Profile: 671d0e04...
nostr:npub1vuwsup87kt73vczp64mztq3txmkr9mhprlmwk7a9q7fmxzvlgxzqlsyv2p
I bet a few other non-profit/free websites also keep a good index. Archive.org is surprisingly permissive. They were my next guess.
I for one, tend to like robots.txt like your instance has.
nostr:npub1ygrf5pf0ahkyyyrngv3twymqcz7pav6ssymrhdj90luscm9llszq56cg6z That might be a default tbh but it is effective and terse!
I recently got into using my web server configs to redirect known bad user-agent strings and paths (like wp-login.php when I’m not using Wordpress) to a CGI script that prints about a gig of text.

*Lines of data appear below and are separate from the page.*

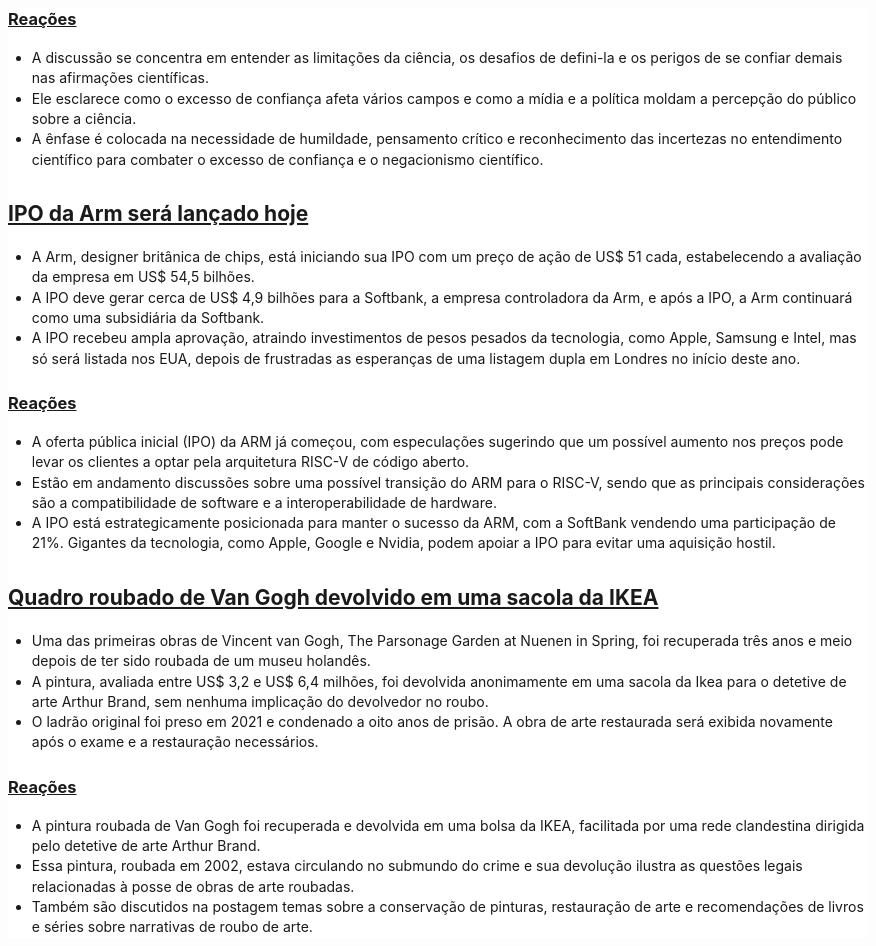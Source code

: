 ### [Reações](https://news.ycombinator.com/item?id=37511036)

- A discussão se concentra em entender as limitações da ciência, os desafios de defini-la e os perigos de se confiar demais nas afirmações científicas.
- Ele esclarece como o excesso de confiança afeta vários campos e como a mídia e a política moldam a percepção do público sobre a ciência.
- A ênfase é colocada na necessidade de humildade, pensamento crítico e reconhecimento das incertezas no entendimento científico para combater o excesso de confiança e o negacionismo científico.

## [IPO da Arm será lançado hoje](https://www.theregister.com/2023/09/14/arm_ipo/)

- A Arm, designer britânica de chips, está iniciando sua IPO com um preço de ação de US$ 51 cada, estabelecendo a avaliação da empresa em US$ 54,5 bilhões.
- A IPO deve gerar cerca de US$ 4,9 bilhões para a Softbank, a empresa controladora da Arm, e após a IPO, a Arm continuará como uma subsidiária da Softbank.
- A IPO recebeu ampla aprovação, atraindo investimentos de pesos pesados da tecnologia, como Apple, Samsung e Intel, mas só será listada nos EUA, depois de frustradas as esperanças de uma listagem dupla em Londres no início deste ano.

### [Reações](https://news.ycombinator.com/item?id=37509427)

- A oferta pública inicial (IPO) da ARM já começou, com especulações sugerindo que um possível aumento nos preços pode levar os clientes a optar pela arquitetura RISC-V de código aberto.
- Estão em andamento discussões sobre uma possível transição do ARM para o RISC-V, sendo que as principais considerações são a compatibilidade de software e a interoperabilidade de hardware.
- A IPO está estrategicamente posicionada para manter o sucesso da ARM, com a SoftBank vendendo uma participação de 21%. Gigantes da tecnologia, como Apple, Google e Nvidia, podem apoiar a IPO para evitar uma aquisição hostil.

## [Quadro roubado de Van Gogh devolvido em uma sacola da IKEA](https://www.smithsonianmag.com/smart-news/dutch-art-detective-recovers-a-van-gogh-stolen-in-2020-180982896/)

- Uma das primeiras obras de Vincent van Gogh, The Parsonage Garden at Nuenen in Spring, foi recuperada três anos e meio depois de ter sido roubada de um museu holandês.
- A pintura, avaliada entre US$ 3,2 e US$ 6,4 milhões, foi devolvida anonimamente em uma sacola da Ikea para o detetive de arte Arthur Brand, sem nenhuma implicação do devolvedor no roubo.
- O ladrão original foi preso em 2021 e condenado a oito anos de prisão. A obra de arte restaurada será exibida novamente após o exame e a restauração necessários.

### [Reações](https://news.ycombinator.com/item?id=37510885)

- A pintura roubada de Van Gogh foi recuperada e devolvida em uma bolsa da IKEA, facilitada por uma rede clandestina dirigida pelo detetive de arte Arthur Brand.
- Essa pintura, roubada em 2002, estava circulando no submundo do crime e sua devolução ilustra as questões legais relacionadas à posse de obras de arte roubadas.
- Também são discutidos na postagem temas sobre a conservação de pinturas, restauração de arte e recomendações de livros e séries sobre narrativas de roubo de arte.
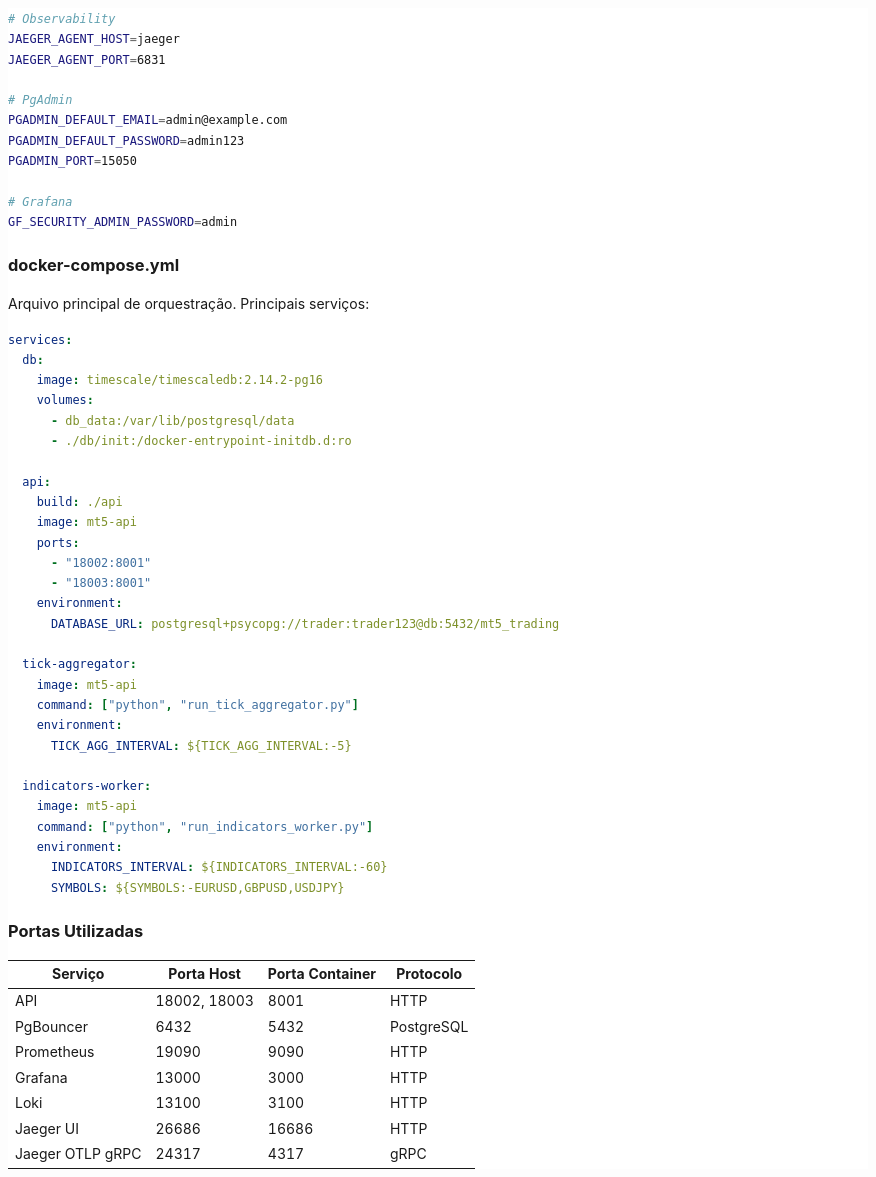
 ```bash
# Observability
JAEGER_AGENT_HOST=jaeger
JAEGER_AGENT_PORT=6831

# PgAdmin
PGADMIN_DEFAULT_EMAIL=admin@example.com
PGADMIN_DEFAULT_PASSWORD=admin123
PGADMIN_PORT=15050

# Grafana
GF_SECURITY_ADMIN_PASSWORD=admin
```

### docker-compose.yml

Arquivo principal de orquestração. Principais serviços:

```yaml
services:
  db:
    image: timescale/timescaledb:2.14.2-pg16
    volumes:
      - db_data:/var/lib/postgresql/data
      - ./db/init:/docker-entrypoint-initdb.d:ro

  api:
    build: ./api
    image: mt5-api
    ports:
      - "18002:8001"
      - "18003:8001"
    environment:
      DATABASE_URL: postgresql+psycopg://trader:trader123@db:5432/mt5_trading

  tick-aggregator:
    image: mt5-api
    command: ["python", "run_tick_aggregator.py"]
    environment:
      TICK_AGG_INTERVAL: ${TICK_AGG_INTERVAL:-5}

  indicators-worker:
    image: mt5-api
    command: ["python", "run_indicators_worker.py"]
    environment:
      INDICATORS_INTERVAL: ${INDICATORS_INTERVAL:-60}
      SYMBOLS: ${SYMBOLS:-EURUSD,GBPUSD,USDJPY}
```

### Portas Utilizadas

| Serviço | Porta Host | Porta Container | Protocolo |
|---------|-----------|----------------|-----------|
| API | 18002, 18003 | 8001 | HTTP |
| PgBouncer | 6432 | 5432 | PostgreSQL |
| Prometheus | 19090 | 9090 | HTTP |
| Grafana | 13000 | 3000 | HTTP |
| Loki | 13100 | 3100 | HTTP |
| Jaeger UI | 26686 | 16686 | HTTP |
| Jaeger OTLP gRPC | 24317 | 4317 | gRPC |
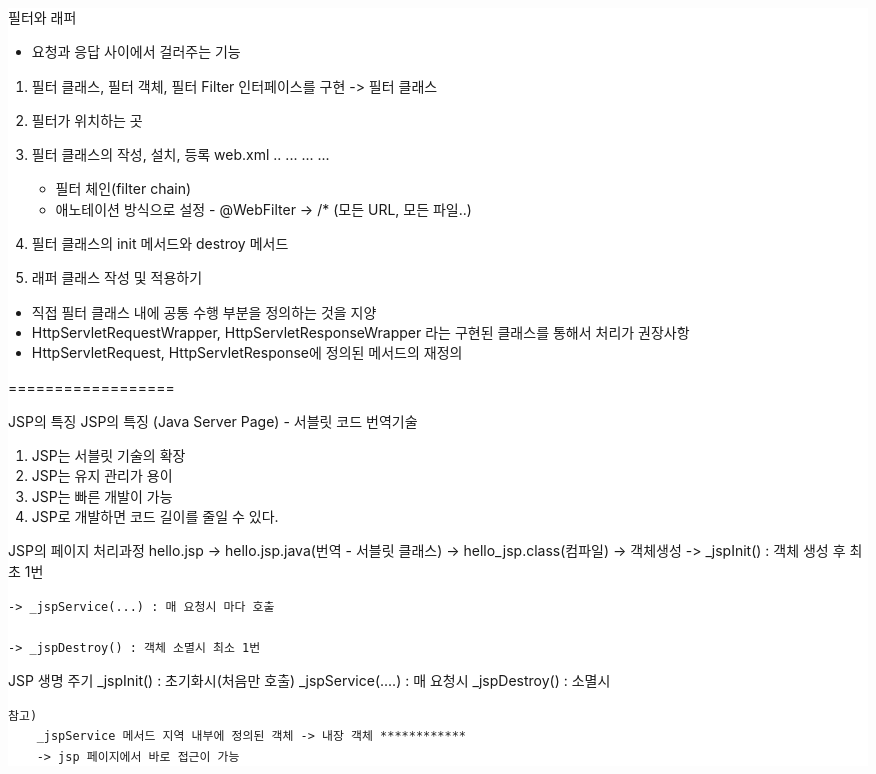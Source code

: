 
필터와 래퍼

- 요청과 응답 사이에서 걸러주는 기능 

1. 필터 클래스, 필터 객체, 필터
	Filter 인터페이스를 구현 -> 필터 클래스 

2. 필터가 위치하는 곳

3. 필터 클래스의 작성, 설치, 등록
	web.xml 
		<filter>
			<filter-name>..</filter-name>
			<filter-class>...</filter-class>
		</filter>
		<filter-mapping>
			<filter-name>...</filter-name>
			<url-pattern>...</url-pattern>
		</filter-mapping>

	- 필터 체인(filter chain)
	- 애노테이션 방식으로 설정 - @WebFilter -> /* (모든 URL, 모든 파일..)

4. 필터 클래스의 init 메서드와 destroy 메서드
5. 래퍼 클래스 작성 및 적용하기
- 직접 필터 클래스 내에 공통 수행 부분을 정의하는 것을 지양
- HttpServletRequestWrapper, HttpServletResponseWrapper 라는 구현된 클래스를 통해서 처리가 권장사항
- HttpServletRequest, HttpServletResponse에 정의된 메서드의 재정의

==================

JSP의 특징
JSP의 특징
(Java Server Page) - 서블릿 코드 번역기술
1. JSP는 서블릿 기술의 확장
2. JSP는 유지 관리가 용이
3. JSP는 빠른 개발이 가능
4. JSP로 개발하면 코드 길이를 줄일 수 있다.

JSP의 페이지 처리과정
hello.jsp -> hello.jsp.java(번역 - 서블릿 클래스) -> hello_jsp.class(컴파일) -> 객체생성
	-> _jspInit() : 객체 생성 후 최초 1번 
	
	-> _jspService(...) : 매 요청시 마다 호출 
	
	-> _jspDestroy() : 객체 소멸시 최소 1번 

JSP 생명 주기
	_jspInit() : 초기화시(처음만 호출)
	_jspService(....) : 매 요청시 
	_jspDestroy() : 소멸시
	
 
	참고) 
		_jspService 메서드 지역 내부에 정의된 객체 -> 내장 객체 ************
		-> jsp 페이지에서 바로 접근이 가능 
			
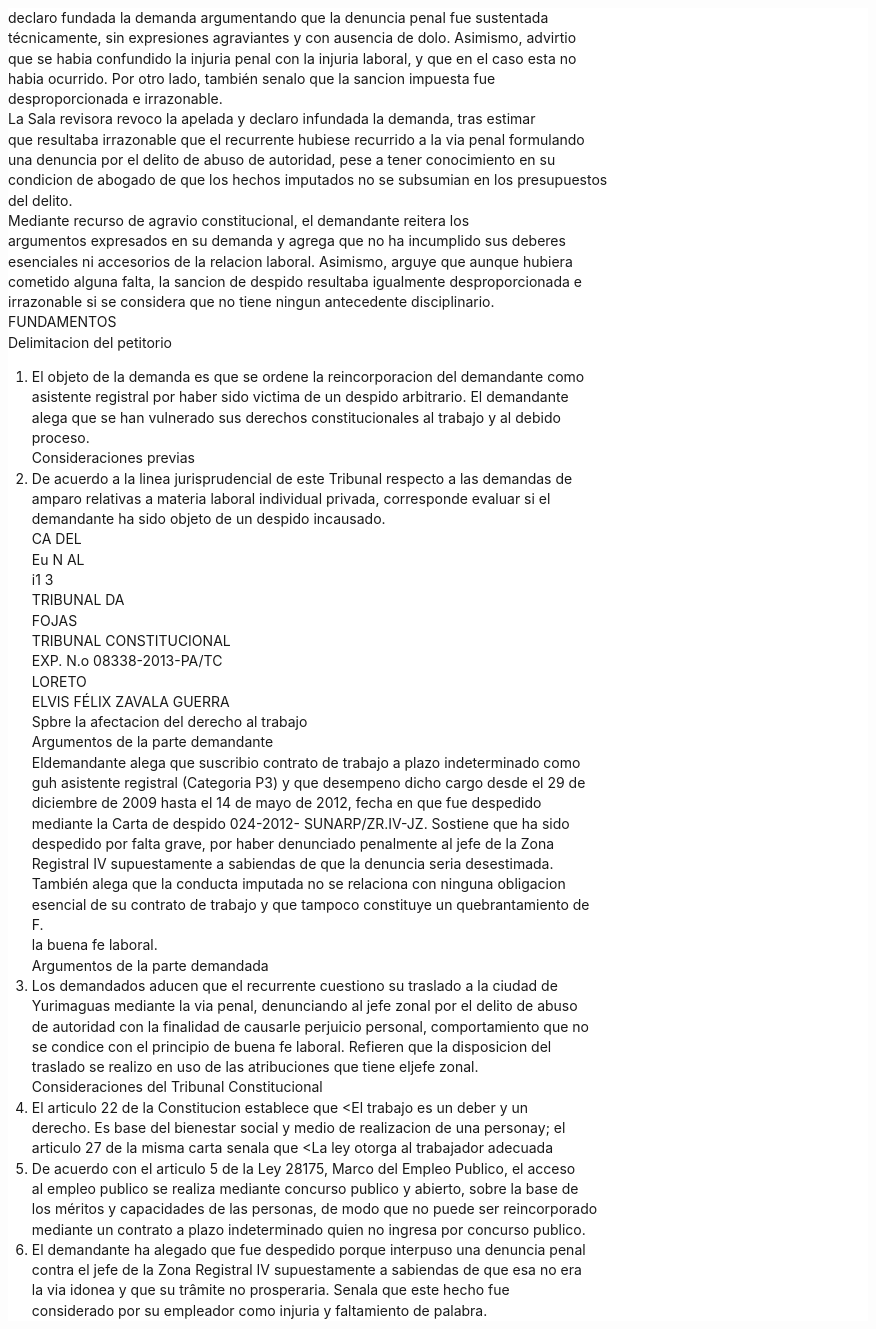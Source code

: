 declaro fundada la demanda argumentando que la denuncia penal fue sustentada  
técnicamente, sin expresiones agraviantes y con ausencia de dolo. Asimismo, advirtio  
que se habia confundido la injuria penal con la injuria laboral, y que en el caso esta no  
habia ocurrido. Por otro lado, también senalo que la sancion impuesta fue  
desproporcionada e irrazonable.  
La Sala revisora revoco la apelada y declaro infundada la demanda, tras estimar  
que resultaba irrazonable que el recurrente hubiese recurrido a la via penal formulando  
una denuncia por el delito de abuso de autoridad, pese a tener conocimiento en su  
condicion de abogado de que los hechos imputados no se subsumian en los presupuestos  
del delito.  
Mediante recurso de agravio constitucional, el demandante reitera los  
argumentos expresados en su demanda y agrega que no ha incumplido sus deberes  
esenciales ni accesorios de la relacion laboral. Asimismo, arguye que aunque hubiera  
cometido alguna falta, la sancion de despido resultaba igualmente desproporcionada e  
irrazonable si se considera que no tiene ningun antecedente disciplinario.  
FUNDAMENTOS  
Delimitacion del petitorio  
1. El objeto de la demanda es que se ordene la reincorporacion del demandante como  
asistente registral por haber sido victima de un despido arbitrario. El demandante  
alega que se han vulnerado sus derechos constitucionales al trabajo y al debido  
proceso.  
Consideraciones previas  
2. De acuerdo a la linea jurisprudencial de este Tribunal respecto a las demandas de  
amparo relativas a materia laboral individual privada, corresponde evaluar si el  
demandante ha sido objeto de un despido incausado.  
CA DEL  
Eu N AL  
i1 3  
TRIBUNAL DA  
FOJAS  
TRIBUNAL CONSTITUCIONAL  
EXP. N.o 08338-2013-PA/TC  
LORETO  
ELVIS FÉLIX ZAVALA GUERRA  
Spbre la afectacion del derecho al trabajo  
Argumentos de la parte demandante  
Eldemandante alega que suscribio contrato de trabajo a plazo indeterminado como  
guh asistente registral (Categoria P3) y que desempeno dicho cargo desde el 29 de  
diciembre de 2009 hasta el 14 de mayo de 2012, fecha en que fue despedido  
mediante la Carta de despido 024-2012- SUNARP/ZR.IV-JZ. Sostiene que ha sido  
despedido por falta grave, por haber denunciado penalmente al jefe de la Zona  
Registral IV supuestamente a sabiendas de que la denuncia seria desestimada.  
También alega que la conducta imputada no se relaciona con ninguna obligacion  
esencial de su contrato de trabajo y que tampoco constituye un quebrantamiento de  
F.  
la buena fe laboral.  
Argumentos de la parte demandada  
4. Los demandados aducen que el recurrente cuestiono su traslado a la ciudad de  
Yurimaguas mediante la via penal, denunciando al jefe zonal por el delito de abuso  
de autoridad con la finalidad de causarle perjuicio personal, comportamiento que no  
se condice con el principio de buena fe laboral. Refieren que la disposicion del  
traslado se realizo en uso de las atribuciones que tiene eljefe zonal.  
Consideraciones del Tribunal Constitucional  
5. El articulo 22 de la Constitucion establece que <El trabajo es un deber y un  
derecho. Es base del bienestar social y medio de realizacion de una personay; el  
articulo 27 de la misma carta senala que <La ley otorga al trabajador adecuada  
6. De acuerdo con el articulo 5 de la Ley 28175, Marco del Empleo Publico, el acceso  
al empleo publico se realiza mediante concurso publico y abierto, sobre la base de  
los méritos y capacidades de las personas, de modo que no puede ser reincorporado  
mediante un contrato a plazo indeterminado quien no ingresa por concurso publico.  
7. El demandante ha alegado que fue despedido porque interpuso una denuncia penal  
contra el jefe de la Zona Registral IV supuestamente a sabiendas de que esa no era  
la via idonea y que su trâmite no prosperaria. Senala que este hecho fue  
considerado por su empleador como injuria y faltamiento de palabra.  
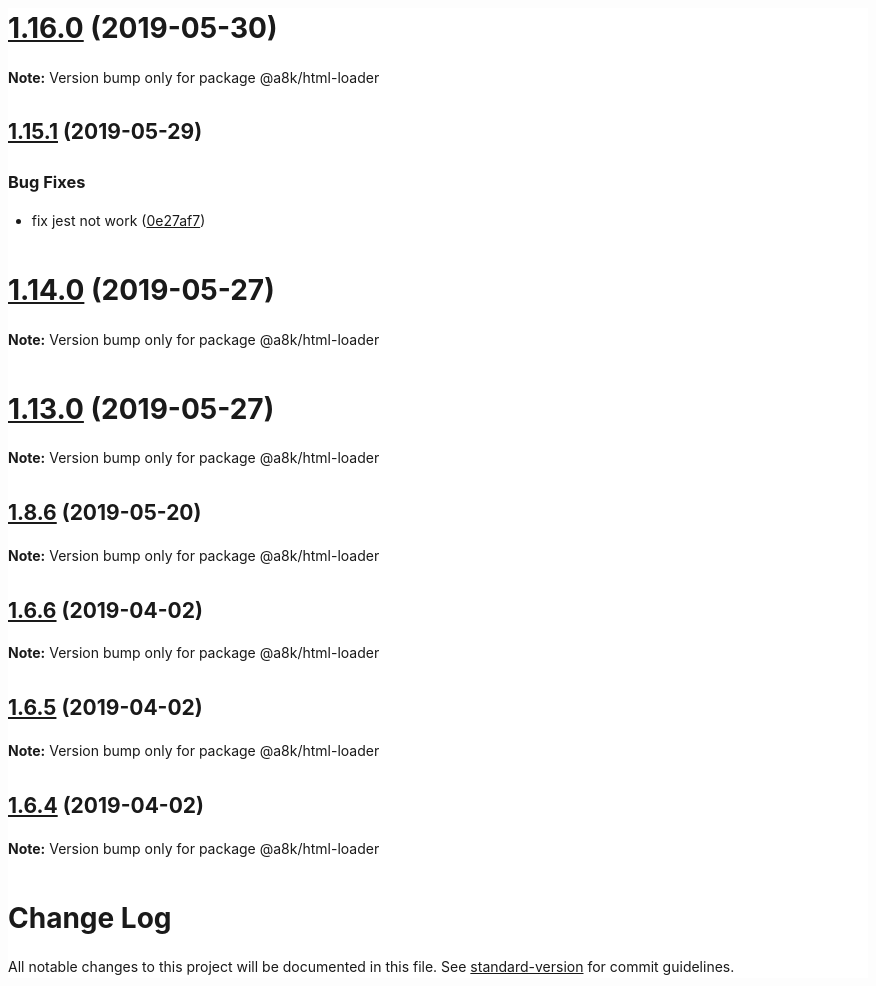 # [1.16.0](https://github.com/hxfdarling/a8k/compare/v1.15.3...v1.16.0) (2019-05-30)

**Note:** Version bump only for package @a8k/html-loader

## [1.15.1](https://github.com/hxfdarling/a8k/compare/v1.15.0...v1.15.1) (2019-05-29)

### Bug Fixes

- fix jest not work ([0e27af7](https://github.com/hxfdarling/a8k/commit/0e27af7))

# [1.14.0](https://github.com/hxfdarling/a8k/compare/v1.13.0...v1.14.0) (2019-05-27)

**Note:** Version bump only for package @a8k/html-loader

# [1.13.0](https://github.com/hxfdarling/a8k/compare/v1.12.4...v1.13.0) (2019-05-27)

**Note:** Version bump only for package @a8k/html-loader

## [1.8.6](https://github.com/hxfdarling/a8k/compare/v1.8.5...v1.8.6) (2019-05-20)

**Note:** Version bump only for package @a8k/html-loader

## [1.6.6](https://github.com/hxfdarling/a8k/compare/v1.6.5...v1.6.6) (2019-04-02)

**Note:** Version bump only for package @a8k/html-loader

## [1.6.5](https://github.com/hxfdarling/a8k/compare/v1.6.4...v1.6.5) (2019-04-02)

**Note:** Version bump only for package @a8k/html-loader

## [1.6.4](https://github.com/hxfdarling/html-inline-assets-loader/compare/v1.6.3...v1.6.4) (2019-04-02)

**Note:** Version bump only for package @a8k/html-loader

# Change Log

All notable changes to this project will be documented in this file. See [standard-version](https://github.com/conventional-changelog/standard-version) for commit guidelines.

As I’m typing this though, I’m finally working on a more robust CAPTCHA solution. I found a module that takes a number and returns a unicode Roman numeral, so I’m thinkin “What number does this Roman numeral represent?” kinda challenge (idk how to phrase that more intelligently rn)
nostr:npub1vuwsup87kt73vczp64mztq3txmkr9mhprlmwk7a9q7fmxzvlgxzqlsyv2p
I like the guy person who wrote the comments for their robots.txt. I can feel their cynicism and it feels so good.
nostr:npub1ygrf5pf0ahkyyyrngv3twymqcz7pav6ssymrhdj90luscm9llszq56cg6z At no point did I actually think to look at their robots.txt… Honestly this is a good ledger of ‘known bad crawlers’ lol.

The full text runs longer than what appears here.